── Provided records ──
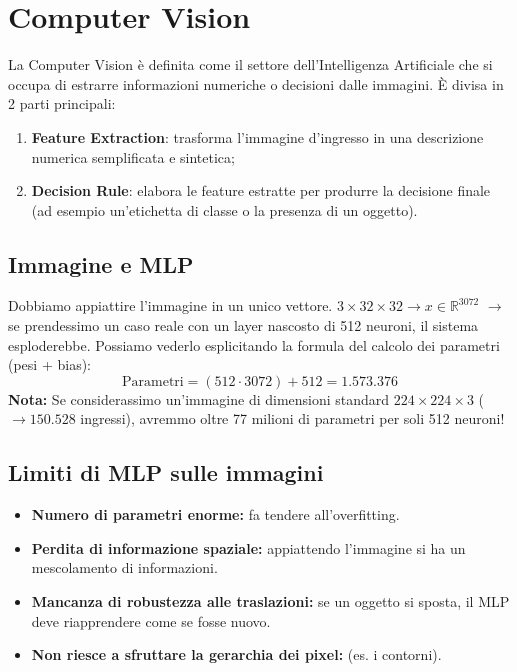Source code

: \documentclass[11pt,a4paper]{article}
\begin{document}
\section{Computer Vision}

La Computer Vision è definita come il settore dell'Intelligenza Artificiale che si occupa di estrarre informazioni numeriche o decisioni dalle immagini. È divisa in 2 parti principali:
\begin{enumerate}
  \item \textbf{Feature Extraction}: trasforma l'immagine d'ingresso in una descrizione numerica semplificata e sintetica;
  \item \textbf{Decision Rule}: elabora le feature estratte per produrre la decisione finale (ad esempio un'etichetta di classe o la presenza di un oggetto).
\end{enumerate}

\subsection{Immagine e MLP}
Dobbiamo appiattire l'immagine in un unico vettore. 
$3 \times 32 \times 32 \rightarrow x \in \mathbb{R}^{3072}$ $\rightarrow$ se prendessimo un caso reale con un layer nascosto di 512 neuroni, il sistema esploderebbe. 
Possiamo vederlo esplicitando la formula del calcolo dei parametri (pesi + bias):
\[
\text{Parametri} = (512 \cdot 3072) + 512 = 1.573.376
\]
\textbf{Nota:} Se considerassimo un'immagine di dimensioni standard $224 \times 224 \times 3$ ($\rightarrow 150.528$ ingressi), avremmo oltre 77 milioni di parametri per soli 512 neuroni!

\subsection{Limiti di MLP sulle immagini}
\begin{itemize}
    \item \textbf{Numero di parametri enorme:} fa tendere all'overfitting.
    \item \textbf{Perdita di informazione spaziale:} appiattendo l'immagine si ha un mescolamento di informazioni.
    \item \textbf{Mancanza di robustezza alle traslazioni:} se un oggetto si sposta, il MLP deve riapprendere come se fosse nuovo.
    \item \textbf{Non riesce a sfruttare la gerarchia dei pixel:} (es. i contorni).
\end{itemize}
\end{document}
───
→ **Problem details**:
Write out every line in the data that holds the string "Computer".

→ **Response to the exercise**:
\section{Computer Vision}
La Computer Vision è definita come il settore dell'Intelligenza Artificiale che si occupa di estrarre informazioni numeriche o decisioni dalle immagini. È divisa in 2 parti principali:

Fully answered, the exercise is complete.